Jack and I were chatting about the old playfield and what I said when it was revealed (friendly chat, honestly) and I really want to give him credit for being glad they decided to make things right. It's better, he knows it just like everyone else, and I think they should be proud of the end result. Not every company would take the time (and money) to do that.
I was in a loud room, full of people talking and competing, probably 12 games going at once, so I couldn't really enjoy the audio enough. I'm really excited to hear what David Thiel has done when I can play it in a home setting (Jack, ship Nimblepin's game soon!). My favorite sound effect though was the fish slopping down into the barrel. Such a great sound, it really sells the visual on the screen.
Overall I thought it was a really impressive package. End of story, whatever else I think should be secondary to that.
Here's how I'd list some personal things I noticed when I was playing and watching, but I'm not trying to be negative if I say that I didn't get some parts of it or something.

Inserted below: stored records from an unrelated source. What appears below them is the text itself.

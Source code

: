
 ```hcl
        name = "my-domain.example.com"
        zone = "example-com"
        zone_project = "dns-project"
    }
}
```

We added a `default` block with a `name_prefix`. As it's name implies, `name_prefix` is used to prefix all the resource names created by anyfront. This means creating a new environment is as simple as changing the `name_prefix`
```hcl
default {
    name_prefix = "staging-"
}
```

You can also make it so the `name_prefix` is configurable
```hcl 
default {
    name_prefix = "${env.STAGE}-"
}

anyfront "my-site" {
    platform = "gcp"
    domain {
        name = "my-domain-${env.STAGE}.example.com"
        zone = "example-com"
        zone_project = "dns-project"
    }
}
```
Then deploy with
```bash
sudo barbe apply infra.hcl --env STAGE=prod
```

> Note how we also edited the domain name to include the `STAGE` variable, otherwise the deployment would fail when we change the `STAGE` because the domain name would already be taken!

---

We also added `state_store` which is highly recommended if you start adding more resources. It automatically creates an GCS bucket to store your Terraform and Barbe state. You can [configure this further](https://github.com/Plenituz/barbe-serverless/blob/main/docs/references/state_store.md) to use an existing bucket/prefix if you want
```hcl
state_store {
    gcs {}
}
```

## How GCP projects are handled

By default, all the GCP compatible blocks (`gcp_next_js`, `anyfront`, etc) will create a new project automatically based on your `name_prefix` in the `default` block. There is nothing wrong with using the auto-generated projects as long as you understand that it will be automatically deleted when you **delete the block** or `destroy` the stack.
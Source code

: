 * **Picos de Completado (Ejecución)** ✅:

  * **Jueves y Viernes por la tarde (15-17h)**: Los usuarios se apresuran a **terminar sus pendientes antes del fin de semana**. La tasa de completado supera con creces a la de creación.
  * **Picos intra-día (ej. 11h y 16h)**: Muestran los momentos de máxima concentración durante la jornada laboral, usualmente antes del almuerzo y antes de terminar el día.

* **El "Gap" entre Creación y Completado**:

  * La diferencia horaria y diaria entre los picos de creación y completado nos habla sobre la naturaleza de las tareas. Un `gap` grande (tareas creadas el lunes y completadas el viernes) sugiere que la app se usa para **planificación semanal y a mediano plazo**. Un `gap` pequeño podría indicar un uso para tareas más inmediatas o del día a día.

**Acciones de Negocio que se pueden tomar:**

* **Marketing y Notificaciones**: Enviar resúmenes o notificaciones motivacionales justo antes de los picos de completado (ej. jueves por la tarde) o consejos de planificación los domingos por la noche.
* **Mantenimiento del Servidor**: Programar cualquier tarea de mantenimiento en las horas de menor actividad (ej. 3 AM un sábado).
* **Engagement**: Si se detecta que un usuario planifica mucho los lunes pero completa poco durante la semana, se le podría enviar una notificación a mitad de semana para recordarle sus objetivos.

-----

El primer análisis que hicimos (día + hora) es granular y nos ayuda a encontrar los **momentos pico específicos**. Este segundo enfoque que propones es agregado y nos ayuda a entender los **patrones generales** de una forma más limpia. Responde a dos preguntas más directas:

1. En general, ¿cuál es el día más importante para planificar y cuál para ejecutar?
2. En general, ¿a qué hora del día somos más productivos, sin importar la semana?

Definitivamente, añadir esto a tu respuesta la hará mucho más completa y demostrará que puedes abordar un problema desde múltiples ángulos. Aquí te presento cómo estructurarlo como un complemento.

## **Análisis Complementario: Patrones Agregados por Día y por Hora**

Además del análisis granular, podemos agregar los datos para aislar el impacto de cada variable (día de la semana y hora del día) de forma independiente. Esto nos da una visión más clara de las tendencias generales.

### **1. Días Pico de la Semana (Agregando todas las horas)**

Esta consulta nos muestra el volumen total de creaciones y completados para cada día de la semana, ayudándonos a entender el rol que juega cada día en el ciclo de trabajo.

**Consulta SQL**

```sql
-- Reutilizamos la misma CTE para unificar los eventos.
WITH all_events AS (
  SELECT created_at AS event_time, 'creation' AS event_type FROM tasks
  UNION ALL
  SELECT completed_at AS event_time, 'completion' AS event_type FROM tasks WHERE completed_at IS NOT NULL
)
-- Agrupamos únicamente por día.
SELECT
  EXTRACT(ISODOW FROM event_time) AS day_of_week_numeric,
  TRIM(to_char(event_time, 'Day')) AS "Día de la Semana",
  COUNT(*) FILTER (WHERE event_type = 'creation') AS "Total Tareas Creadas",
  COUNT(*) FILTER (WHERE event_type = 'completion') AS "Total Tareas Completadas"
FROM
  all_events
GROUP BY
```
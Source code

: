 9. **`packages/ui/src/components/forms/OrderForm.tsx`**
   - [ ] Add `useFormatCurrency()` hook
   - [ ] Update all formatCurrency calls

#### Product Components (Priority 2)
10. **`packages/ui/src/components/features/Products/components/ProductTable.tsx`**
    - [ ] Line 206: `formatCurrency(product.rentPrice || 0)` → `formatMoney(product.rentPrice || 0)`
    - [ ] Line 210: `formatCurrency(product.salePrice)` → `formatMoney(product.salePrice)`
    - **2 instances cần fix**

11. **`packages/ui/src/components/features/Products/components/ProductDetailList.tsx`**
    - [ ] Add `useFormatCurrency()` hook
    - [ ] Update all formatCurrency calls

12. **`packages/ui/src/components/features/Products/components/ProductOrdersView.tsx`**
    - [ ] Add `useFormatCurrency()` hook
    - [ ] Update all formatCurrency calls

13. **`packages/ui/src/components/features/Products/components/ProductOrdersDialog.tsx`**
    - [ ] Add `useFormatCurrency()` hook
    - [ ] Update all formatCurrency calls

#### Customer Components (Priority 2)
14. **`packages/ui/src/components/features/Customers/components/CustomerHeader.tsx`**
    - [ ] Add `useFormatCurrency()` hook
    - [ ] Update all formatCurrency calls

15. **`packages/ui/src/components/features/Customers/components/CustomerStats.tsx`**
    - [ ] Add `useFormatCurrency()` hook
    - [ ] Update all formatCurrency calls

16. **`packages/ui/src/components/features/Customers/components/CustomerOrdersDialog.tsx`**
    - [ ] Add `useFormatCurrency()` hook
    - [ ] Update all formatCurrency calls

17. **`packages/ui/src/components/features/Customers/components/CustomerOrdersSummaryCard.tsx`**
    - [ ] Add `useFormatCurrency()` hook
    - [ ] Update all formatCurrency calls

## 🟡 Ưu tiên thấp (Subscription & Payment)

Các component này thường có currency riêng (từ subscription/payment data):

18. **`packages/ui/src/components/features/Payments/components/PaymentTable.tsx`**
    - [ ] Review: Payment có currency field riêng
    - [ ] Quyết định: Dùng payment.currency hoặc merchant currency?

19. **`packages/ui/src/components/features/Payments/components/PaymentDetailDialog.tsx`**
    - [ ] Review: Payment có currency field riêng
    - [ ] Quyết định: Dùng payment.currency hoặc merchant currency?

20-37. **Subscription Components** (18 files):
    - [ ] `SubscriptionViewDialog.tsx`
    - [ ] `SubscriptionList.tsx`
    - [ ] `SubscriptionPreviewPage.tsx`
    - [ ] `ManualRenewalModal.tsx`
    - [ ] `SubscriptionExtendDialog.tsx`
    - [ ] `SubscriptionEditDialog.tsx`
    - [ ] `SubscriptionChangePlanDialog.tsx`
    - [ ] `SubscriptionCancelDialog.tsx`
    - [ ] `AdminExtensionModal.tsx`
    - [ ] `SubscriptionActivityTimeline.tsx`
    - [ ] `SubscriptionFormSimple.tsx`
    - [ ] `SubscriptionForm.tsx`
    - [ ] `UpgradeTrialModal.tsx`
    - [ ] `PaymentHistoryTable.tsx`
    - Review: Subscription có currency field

I'd totally welcome answers if people know, or even just opinions in response.
I loved the LCD animation, but I did find the information on the game pretty overwhelming. It's all rendered really well, and I can tell there's a lot of thought put into the quadrants, and a true system and logic to it all. And the book LCD really improved, and I thought the look it has is very cool, and the page turning animation looks great. It's a great addition to the game and doesn't feel like an afterthought at all. If you felt that way before I'd understand it, I did too a bit, but I'm totally won over.
But it's a lot to take in while playing pinball. There's just a lot of things moving and asking for your attention when you glance up, and at least as a new player it's hard to parse. I think I'd like to play some back to back games, or have someone who knows the rules explain it to me, because I'm sure it starts to become useful and interesting once you get it more.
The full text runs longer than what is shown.